I read multiple stories how this is a RAOP (I assume this is the Linuxy name for AirPlay) issue where UDP should be used but TCP is preferred or something. Looking at the libshairplay website (which seems to be used by PA), it says UDP is supposed to be working for quite some time now. I gave up on this.
Next up is sharing local audio using UPnP: paprefs => 'Network Server' => 'Make local sound devices available as DNLA/UPnP Media Server'. Fire up XBMC, search for audio using UPnP aaaaaand.... nothing.
It turns out that enabling this option only loads a module which creates an HTTP audio sink. Put another way: the audio from your sound card is shared on the network, it is just not advertised so nothing can find it.
This is the point where you need Rygel. While the description tells you about transcoding media for Xboxes and PlayStations, the core of Rygel is a UPnP media server. You need this functionality to advertise the audio sources to the local network.
If you now start Rygel (3) by typing 'rygel' you will get a listing for any found media, Rythmbox music collection (if its running) and the internal sound cards (1).
But all is not well yet: when you point XBMC to the internal sound card (or the special DNLA device if you enabled it in 'paprefs') XBMC will crash: http://trac.xbmc.org/ticket/13579
Hopefully this bug will get fixed soon but in the meantime it leaves us without streaming audio. Luckily there is another solution in the form of the GstLaunch (2) plugin for Rygel. Do note that this is another package seperate from Rygel itself (it took me 10 minutes to figure out why the plugin was seemingly awol when it was in fact not installed).
The GstLauncher plugin allows you to connect a GStreamer pipeline to the network as a UPnP source. While this in theory opens up loads of fun stuff to play with, it can also be used to generate audio streams from the internal sound card for XBMC.

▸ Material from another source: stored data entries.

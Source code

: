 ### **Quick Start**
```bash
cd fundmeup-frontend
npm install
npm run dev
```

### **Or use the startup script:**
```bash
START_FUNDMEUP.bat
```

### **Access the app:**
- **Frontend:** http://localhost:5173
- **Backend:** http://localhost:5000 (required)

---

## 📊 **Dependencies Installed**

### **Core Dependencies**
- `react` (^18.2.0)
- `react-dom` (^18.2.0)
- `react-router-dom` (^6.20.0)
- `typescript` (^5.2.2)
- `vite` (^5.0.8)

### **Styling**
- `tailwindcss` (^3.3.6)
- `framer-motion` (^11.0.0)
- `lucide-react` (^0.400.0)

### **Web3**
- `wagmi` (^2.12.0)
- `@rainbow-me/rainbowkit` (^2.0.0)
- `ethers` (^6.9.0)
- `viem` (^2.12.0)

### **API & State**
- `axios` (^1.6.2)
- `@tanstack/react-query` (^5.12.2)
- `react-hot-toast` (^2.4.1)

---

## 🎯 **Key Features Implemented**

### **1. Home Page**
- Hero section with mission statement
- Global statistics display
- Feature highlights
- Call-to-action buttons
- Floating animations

Open up your rygel.conf (I removed the one in ~/.config/rygel.conf and put everything in /etc/rygel.conf) and put the following in there (comment the existing GstLaunch section):
pulseaudioflac-title=FLAC on @HOSTNAME@
pulseaudioflac-launch=pulsesrc device=upnp.monitor ! flacenc quality=8
pulseaudiomp3-title=MP3 on @HOSTNAME@
pulseaudiomp3-launch=pulsesrc device=upnp.monitor ! lamemp3enc target=quality quality=6
pulseaudiopcm-title=PCM on @HOSTNAME@
pulseaudiopcm-launch=pulsesrc device=upnp.monitor ! wavenc
Feel free to cut this list down to just the formats you want (do not forget to modify launch-items accordingly). MP3 is lossy and as such lowers audio quality and has a high latency. FLAC is losless and should have low latency but XBMC refuses to play the FLAC stream. It complains about the -lack of- metadata and similar issues have been solved in GStreamer 0.11 while I am using 0.10. I assume a newer Ubuntu will fix this. Finally PCM is uncompressed wave but requires the most bandwidth - I am using this option.
You will end up with something like this:
++=> (1) PulseAudio => HTTP stream from internal audio ++
Ubuntu ++=> (2) Rygel => HTTP audio stream from GstLaunch ++=> network => XBMC
++=> (3) Rygel UPnP server ++
Note that (1) would be the preferred option as its built into Ubuntu but currently does not work in XBMC.
Start Rygel and find the GstLaunch entry in the UPnP listing. Pick one of the streams to start listening, enjoy!